“Are you afraid of death by drowning?” enquires the poster for Dementia 13.
Never one to shy away from a conversation, I engaged as best I could. “Well, doesn’t sound too nice,” I replied.
“Have you ever attempted suicide?” it threw back my way. Flicking a glance over my wrists, I answered in the negative.
“Have you ever thought of committing murder?” a question to which I retorted, “Have you ever seen Loch Ness?” Feeling smug with the subtle subtext behind my snarky counter, I stood for some minutes before realising that this antiquated film poster was probably not going to commence with me something approaching a dialogue. No, for these are questions to be asked of oneself, a flame to the fuse of an interior monologue, not an artfully crafted conversation piece. But what they are also is a snapshot of the questions to be apparently shot at you in the “D-13 Test” – a cinematic aptitude test scheduled as preparatory ointment for the impending viewing of Dementia 13. Alas, my DVD loaded up before I got the results back; who knows what the verdict was?
Not forgotten and banished to the depths of obscurity like some of its Corman kin (Wasp Woman step forward), Dementia 13 still remains notable in the minds of the quotidian. The reason for this? It is, in effect, Francis Ford Coppola’s first feature. Whilst he may have laboured on some other low-budget fare prior to this, never before had there emerged a film that had even the possibility of enticing the roaming eyes of a '60s wild-child. Quite clearly with this in mind, the only question that crops up is: how does Dementia 13, the opening salvo to a long and chequered career in the motion movies, compare with that legendary masterpiece of which Coppola would be forever known, the artistic inventiveness and profundity that is Jack?
A good question and one that finds its answer somewhere in seventy-odd minutes of retro, drive-in theatre fun.
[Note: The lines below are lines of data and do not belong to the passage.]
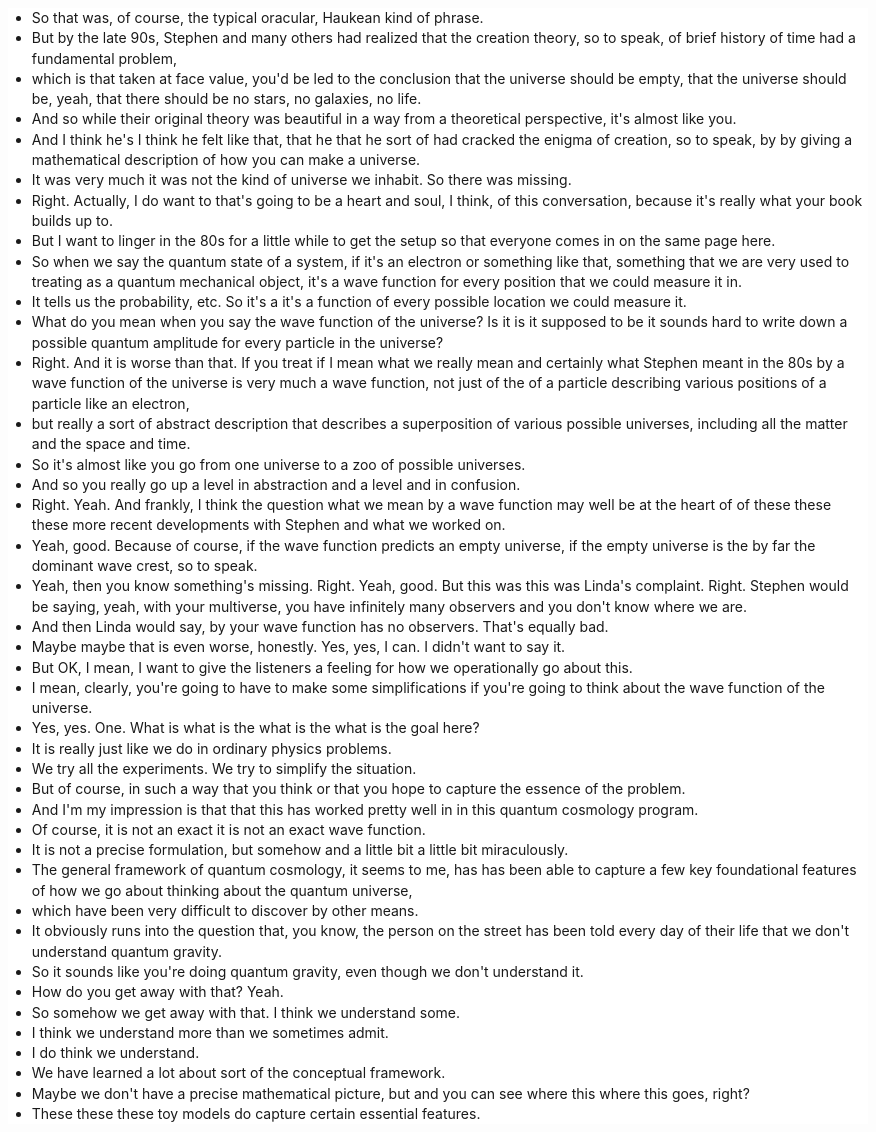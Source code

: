 *  So that was, of course, the typical oracular, Haukean kind of phrase.
*  But by the late 90s, Stephen and many others had realized that the creation theory, so to speak, of brief history of time had a fundamental problem,
*  which is that taken at face value, you'd be led to the conclusion that the universe should be empty, that the universe should be, yeah, that there should be no stars, no galaxies, no life.
*  And so while their original theory was beautiful in a way from a theoretical perspective, it's almost like you.
*  And I think he's I think he felt like that, that he that he sort of had cracked the enigma of creation, so to speak, by by giving a mathematical description of how you can make a universe.
*  It was very much it was not the kind of universe we inhabit. So there was missing.
*  Right. Actually, I do want to that's going to be a heart and soul, I think, of this conversation, because it's really what your book builds up to.
*  But I want to linger in the 80s for a little while to get the setup so that everyone comes in on the same page here.
*  So when we say the quantum state of a system, if it's an electron or something like that, something that we are very used to treating as a quantum mechanical object, it's a wave function for every position that we could measure it in.
*  It tells us the probability, etc. So it's a it's a function of every possible location we could measure it.
*  What do you mean when you say the wave function of the universe? Is it is it supposed to be it sounds hard to write down a possible quantum amplitude for every particle in the universe?
*  Right. And it is worse than that. If you treat if I mean what we really mean and certainly what Stephen meant in the 80s by a wave function of the universe is very much a wave function, not just of the of a particle describing various positions of a particle like an electron,
*  but really a sort of abstract description that describes a superposition of various possible universes, including all the matter and the space and time.
*  So it's almost like you go from one universe to a zoo of possible universes.
*  And so you really go up a level in abstraction and a level and in confusion.
*  Right. Yeah. And frankly, I think the question what we mean by a wave function may well be at the heart of of these these these more recent developments with Stephen and what we worked on.
*  Yeah, good. Because of course, if the wave function predicts an empty universe, if the empty universe is the by far the dominant wave crest, so to speak.
*  Yeah, then you know something's missing. Right. Yeah, good. But this was this was Linda's complaint. Right. Stephen would be saying, yeah, with your multiverse, you have infinitely many observers and you don't know where we are.
*  And then Linda would say, by your wave function has no observers. That's equally bad.
*  Maybe maybe that is even worse, honestly. Yes, yes, I can. I didn't want to say it.
*  But OK, I mean, I want to give the listeners a feeling for how we operationally go about this.
*  I mean, clearly, you're going to have to make some simplifications if you're going to think about the wave function of the universe.
*  Yes, yes. One. What is what is the what is the what is the goal here?
*  It is really just like we do in ordinary physics problems.
*  We try all the experiments. We try to simplify the situation.
*  But of course, in such a way that you think or that you hope to capture the essence of the problem.
*  And I'm my impression is that that this has worked pretty well in in this quantum cosmology program.
*  Of course, it is not an exact it is not an exact wave function.
*  It is not a precise formulation, but somehow and a little bit a little bit miraculously.
*  The general framework of quantum cosmology, it seems to me, has has been able to capture a few key foundational features of how we go about thinking about the quantum universe,
*  which have been very difficult to discover by other means.
*  It obviously runs into the question that, you know, the person on the street has been told every day of their life that we don't understand quantum gravity.
*  So it sounds like you're doing quantum gravity, even though we don't understand it.
*  How do you get away with that? Yeah.
*  So somehow we get away with that. I think we understand some.
*  I think we understand more than we sometimes admit.
*  I do think we understand.
*  We have learned a lot about sort of the conceptual framework.
*  Maybe we don't have a precise mathematical picture, but and you can see where this where this goes, right?
*  These these these toy models do capture certain essential features.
Out enjoying a night’s bickering on a rowing boat, a married couple spit insults at each other. Invective is punctuated by contemplations about the stipulations of a will belonging to the man’s mother. Deathly sick by the snub it gives her, the lady harangues the man, for she wants all the monies. Just as rejoinders concerning “to hell with you, nothing’ll come your way so long as I don’t right now die of a heart attack,” the man dies of a heart attack. However, thankfully he makes the best of the situation, bragging to the last breath that due to this whole dying malarkey she’ll get little more than a kick in the gut, and maybe a few Sliders DVDs, but fuck all riches.
So he dies, she throws the body in the water and sets about ingratiating herself with the in-laws. But before she has time to work her way up to good natured jokes about menopause, she’s dealt a hand of murder – her blonde life extinguished by some mysterious figure in black. The family, unbeknownst to them the full, gory details, continue with their regular routines. Yet, how regular we can deem their routines when said days concern the repetition of the funeral of an infant daughter/sister who snuffed it some years back remains to be seen. Who killed our femme fatale? And what of these subsequent deaths – who’s behind all this bloodshed?
The veil of the whodunit floats down from the rafters, crinkled and still smelling from the time Francois Ozon played with it. It’s the old story: here are some potentially homicidal gents living in the Irish countryside, surrounded by peat and comical caricatures (“aye, by the balls of Finn MacCool!” cries the groundsman), and we are to guess the assailant. Is it the older brother with the Johnny Cash face? How about the younger brother with his disturbingly gap-laden dreams? Perhaps Patrick Magee and his shyster moustache?
The fact that legend orates that Corman requested Coppola make some Psycho-esque picture to capitalise on all that Hitchcockian fervour in the streets is of little surprise. Teasing hints at ghostly doings and various spectral agencies up to no good quickly give way to a spattering of the tangible. Trauma, repressed memories, and psychological precariousness are the order of the day here – fully embracing the Hitchcockian method of conjuring horror, albeit with added blood and less implied violence.
At the beginning I was slightly worried having missed the first dozen installments, but it turns out that no background knowledge need be possessed to enjoy the film – and enjoy it we will, as surprising as that may be. Whilst I couldn’t give a shit about Coppola and his pursuits in the world of Mario Puzo, Dementia 13 is well-shot and decently written, and looking at it, it comes as no surprise that he went on to successes beyond this. Plus, like Bucket of Blood, it shows that AIP and Corman could make films of quality, not weighed down by nonsense like having a budget. With a plot nicely rounded up at the end, and a story comfortably diverging from its hackneyed inception, I eagerly await the next chapter, Dementia 14: Jack’s Revenge.